The English is awful
★★☆☆☆
I guess this review is for any foreigners who think about buying this book, or if you're thinking about buying this book for a foreigner.
The content of the book is fine. It has a motley collection of basic recipes, nothing fancy, but good basics; the stuff kids learn in Home Ec. As a Japanese cookbook I'm sure it would be just fine. The problem is the translation. The English is clumsy at best, vague, confusing, or silly at worst. Example sentence from the introduction of winter cuisine: "It may be no exaggeration to say snowy views that cover everything with white are representative for a splendor of winter." These "literary" sections are painful to read, but they're not really essential to the book. It's much worse when the actual recipes are unclear. For example: "Strain the potato while hot." (What they meant: "Mash the sweet potatoes through a strainer so as to remove all the stringy pieces.") Or "Peel the carrot and cut into 1.2in bar rectangles." (What is a "bar rectangle?" What they meant: "cut into thin rectangular strips 3cm long.")They obviously never asked someone to try to cook with the English half of the book. The measurements are clumsily translated as well. The authors directly converted everything into inches and US cups which means they end up with some indecipherable figures. Can you eye two-fifths of a cup? And what does it mean to cut something "into thin pieces of about one-twelfth inch thickness." (Oh. You meant 2mm.)
The "index" is unhelpful: recipes are indexed only by the first letter of their name. If you are looking for a dish that uses "giant white radish" (I think most people just say "daikon," but I could be wrong) the only thing the index gives you is "Giant White Radish and Abura-Age" when there are actually at ten dishes with daikon in them. Plus, parts of the book other than the recipes are not indexes at all. I remembered that the flavor of daikon changes as you go from top to bottom, but, because the helpful little side-columns are not indexed, I had to look through the whole book to find "Tips for Cooking Giant White Radish." (The tip was helpful, though.)

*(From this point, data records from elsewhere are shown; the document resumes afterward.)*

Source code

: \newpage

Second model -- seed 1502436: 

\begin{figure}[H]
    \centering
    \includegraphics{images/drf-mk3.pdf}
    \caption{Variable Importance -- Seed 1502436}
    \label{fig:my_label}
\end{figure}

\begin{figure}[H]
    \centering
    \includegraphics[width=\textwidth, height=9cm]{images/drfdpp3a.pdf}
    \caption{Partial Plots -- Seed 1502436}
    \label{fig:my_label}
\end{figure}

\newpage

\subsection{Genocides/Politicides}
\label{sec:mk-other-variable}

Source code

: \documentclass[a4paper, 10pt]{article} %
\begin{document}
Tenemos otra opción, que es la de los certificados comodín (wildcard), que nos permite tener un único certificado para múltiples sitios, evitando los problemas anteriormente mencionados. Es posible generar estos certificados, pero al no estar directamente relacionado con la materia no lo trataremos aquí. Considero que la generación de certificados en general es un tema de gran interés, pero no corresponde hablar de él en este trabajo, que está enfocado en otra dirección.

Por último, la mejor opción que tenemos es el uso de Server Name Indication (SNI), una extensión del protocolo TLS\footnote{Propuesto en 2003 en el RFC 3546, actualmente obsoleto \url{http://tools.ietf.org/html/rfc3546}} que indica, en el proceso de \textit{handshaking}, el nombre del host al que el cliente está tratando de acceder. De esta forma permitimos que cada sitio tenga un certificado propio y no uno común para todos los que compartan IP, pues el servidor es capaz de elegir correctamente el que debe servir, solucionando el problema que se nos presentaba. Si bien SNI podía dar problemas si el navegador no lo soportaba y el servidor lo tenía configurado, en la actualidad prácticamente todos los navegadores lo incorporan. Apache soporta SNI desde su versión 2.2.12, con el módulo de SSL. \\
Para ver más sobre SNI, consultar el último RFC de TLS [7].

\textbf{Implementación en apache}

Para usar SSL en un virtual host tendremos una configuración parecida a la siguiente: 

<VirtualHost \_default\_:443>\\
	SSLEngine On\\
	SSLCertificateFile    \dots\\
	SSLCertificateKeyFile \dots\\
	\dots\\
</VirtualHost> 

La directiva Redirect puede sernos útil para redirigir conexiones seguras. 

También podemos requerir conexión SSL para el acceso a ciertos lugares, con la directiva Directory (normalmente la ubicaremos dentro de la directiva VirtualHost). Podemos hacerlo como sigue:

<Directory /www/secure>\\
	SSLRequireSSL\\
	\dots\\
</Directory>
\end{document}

Finally, there is very little by way of explanation. You often don't know why certain steps are necessary and what they add to a dish. You feel like you are doing them just because the book says to do them, and with a book that often sounds silly it's hard to trust the author's judgement.
The end result is a cookbook with a number of good tips things that you wouldn't know if you didn't grow up in Japan but one that leaves you feeling slightly dumber for having used it.